*Records for the task*
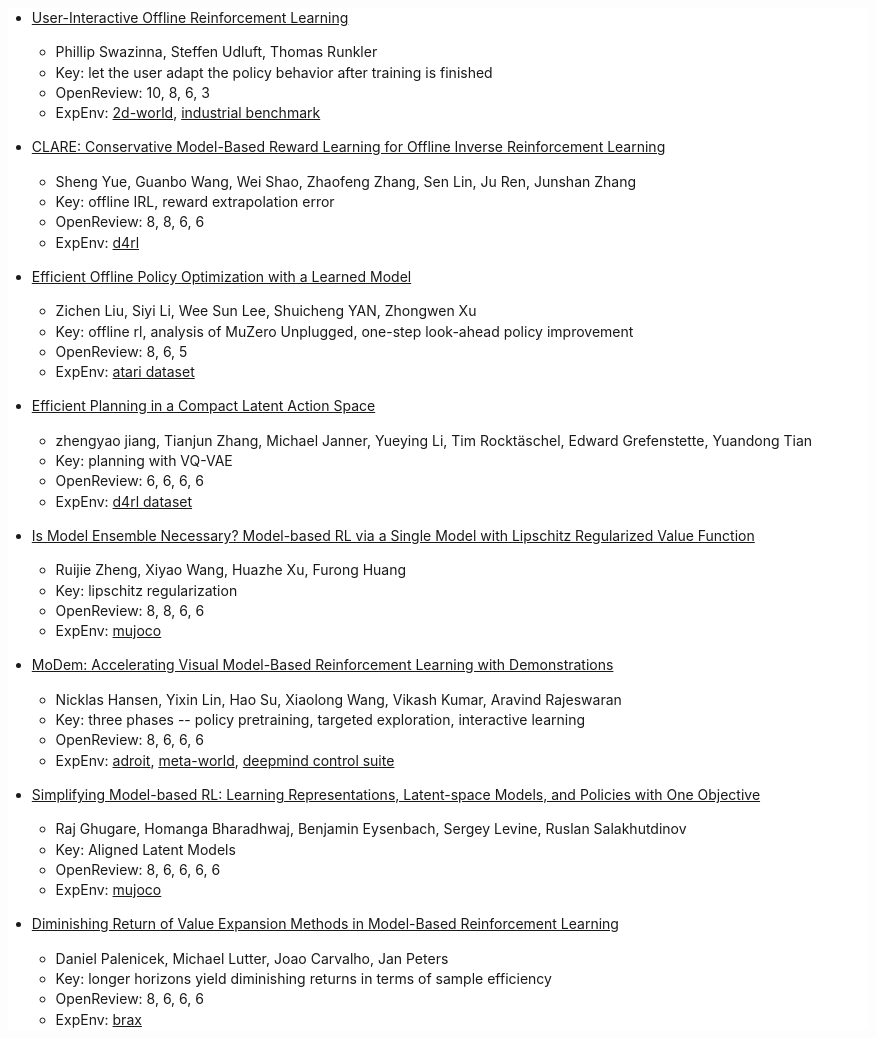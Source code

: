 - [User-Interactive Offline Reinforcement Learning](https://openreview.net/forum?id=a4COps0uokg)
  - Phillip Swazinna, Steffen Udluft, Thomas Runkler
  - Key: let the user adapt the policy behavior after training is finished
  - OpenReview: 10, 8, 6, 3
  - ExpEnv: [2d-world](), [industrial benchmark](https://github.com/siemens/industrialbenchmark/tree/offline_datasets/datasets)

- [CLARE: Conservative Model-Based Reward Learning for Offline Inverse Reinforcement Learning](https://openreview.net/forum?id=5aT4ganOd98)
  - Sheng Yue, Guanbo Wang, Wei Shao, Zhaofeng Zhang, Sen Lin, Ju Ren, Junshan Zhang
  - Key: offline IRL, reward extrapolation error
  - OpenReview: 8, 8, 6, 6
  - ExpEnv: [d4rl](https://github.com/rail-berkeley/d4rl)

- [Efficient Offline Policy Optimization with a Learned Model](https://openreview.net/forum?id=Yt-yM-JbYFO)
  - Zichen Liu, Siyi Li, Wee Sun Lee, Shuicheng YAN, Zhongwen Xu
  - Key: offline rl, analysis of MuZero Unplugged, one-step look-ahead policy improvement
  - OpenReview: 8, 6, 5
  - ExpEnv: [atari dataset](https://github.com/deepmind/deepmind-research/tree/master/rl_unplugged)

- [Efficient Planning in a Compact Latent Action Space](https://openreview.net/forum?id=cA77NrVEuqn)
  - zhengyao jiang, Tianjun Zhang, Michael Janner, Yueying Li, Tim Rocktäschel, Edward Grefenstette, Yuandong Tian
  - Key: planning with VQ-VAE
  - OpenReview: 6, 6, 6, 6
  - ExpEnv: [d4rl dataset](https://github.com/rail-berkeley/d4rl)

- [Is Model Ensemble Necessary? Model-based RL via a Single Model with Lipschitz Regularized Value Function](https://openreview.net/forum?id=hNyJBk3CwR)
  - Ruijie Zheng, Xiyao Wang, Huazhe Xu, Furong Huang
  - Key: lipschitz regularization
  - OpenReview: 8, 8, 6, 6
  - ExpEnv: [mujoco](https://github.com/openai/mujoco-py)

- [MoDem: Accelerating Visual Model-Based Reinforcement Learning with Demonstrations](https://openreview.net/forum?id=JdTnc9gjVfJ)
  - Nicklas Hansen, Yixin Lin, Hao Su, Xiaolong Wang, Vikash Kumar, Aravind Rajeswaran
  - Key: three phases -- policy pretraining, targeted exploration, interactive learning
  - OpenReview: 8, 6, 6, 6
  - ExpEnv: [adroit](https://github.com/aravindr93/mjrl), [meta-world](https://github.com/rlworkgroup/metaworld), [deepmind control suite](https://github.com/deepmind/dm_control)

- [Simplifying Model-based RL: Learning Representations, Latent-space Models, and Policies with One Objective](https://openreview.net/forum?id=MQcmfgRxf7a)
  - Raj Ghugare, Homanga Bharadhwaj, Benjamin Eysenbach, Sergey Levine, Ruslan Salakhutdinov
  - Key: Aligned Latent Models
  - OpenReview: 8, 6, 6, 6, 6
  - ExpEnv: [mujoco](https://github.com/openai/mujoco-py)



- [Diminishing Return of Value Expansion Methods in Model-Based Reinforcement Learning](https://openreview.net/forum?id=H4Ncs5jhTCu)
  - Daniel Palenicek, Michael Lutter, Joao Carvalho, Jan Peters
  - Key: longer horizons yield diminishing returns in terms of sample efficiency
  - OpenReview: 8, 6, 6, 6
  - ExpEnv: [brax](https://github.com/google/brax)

==

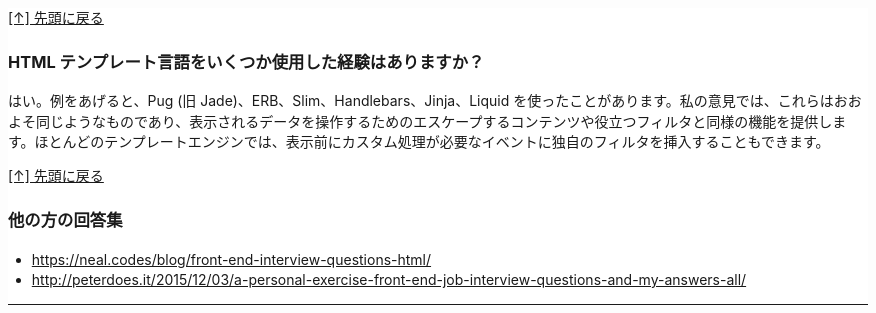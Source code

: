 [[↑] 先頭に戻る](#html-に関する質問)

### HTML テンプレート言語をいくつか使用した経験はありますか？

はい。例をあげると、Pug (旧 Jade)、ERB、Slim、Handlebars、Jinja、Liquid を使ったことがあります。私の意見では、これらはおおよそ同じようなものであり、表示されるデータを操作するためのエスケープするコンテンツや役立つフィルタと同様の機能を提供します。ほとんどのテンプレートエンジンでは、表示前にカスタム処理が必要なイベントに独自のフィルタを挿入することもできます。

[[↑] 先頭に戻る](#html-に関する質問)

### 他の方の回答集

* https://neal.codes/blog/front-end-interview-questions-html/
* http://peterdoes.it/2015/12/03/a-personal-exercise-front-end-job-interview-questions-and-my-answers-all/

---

*The problem*
Above are the records; print exactly the lines from the line with "- ExpEnv: [2d-world](), [industrial" to the line with "- Sheng Yue, Guanbo", including both, and nothing else.

*Exercise answer*
  - ExpEnv: [2d-world](), [industrial benchmark](https://github.com/siemens/industrialbenchmark/tree/offline_datasets/datasets)

- [CLARE: Conservative Model-Based Reward Learning for Offline Inverse Reinforcement Learning](https://openreview.net/forum?id=5aT4ganOd98)
  - Sheng Yue, Guanbo Wang, Wei Shao, Zhaofeng Zhang, Sen Lin, Ju Ren, Junshan Zhang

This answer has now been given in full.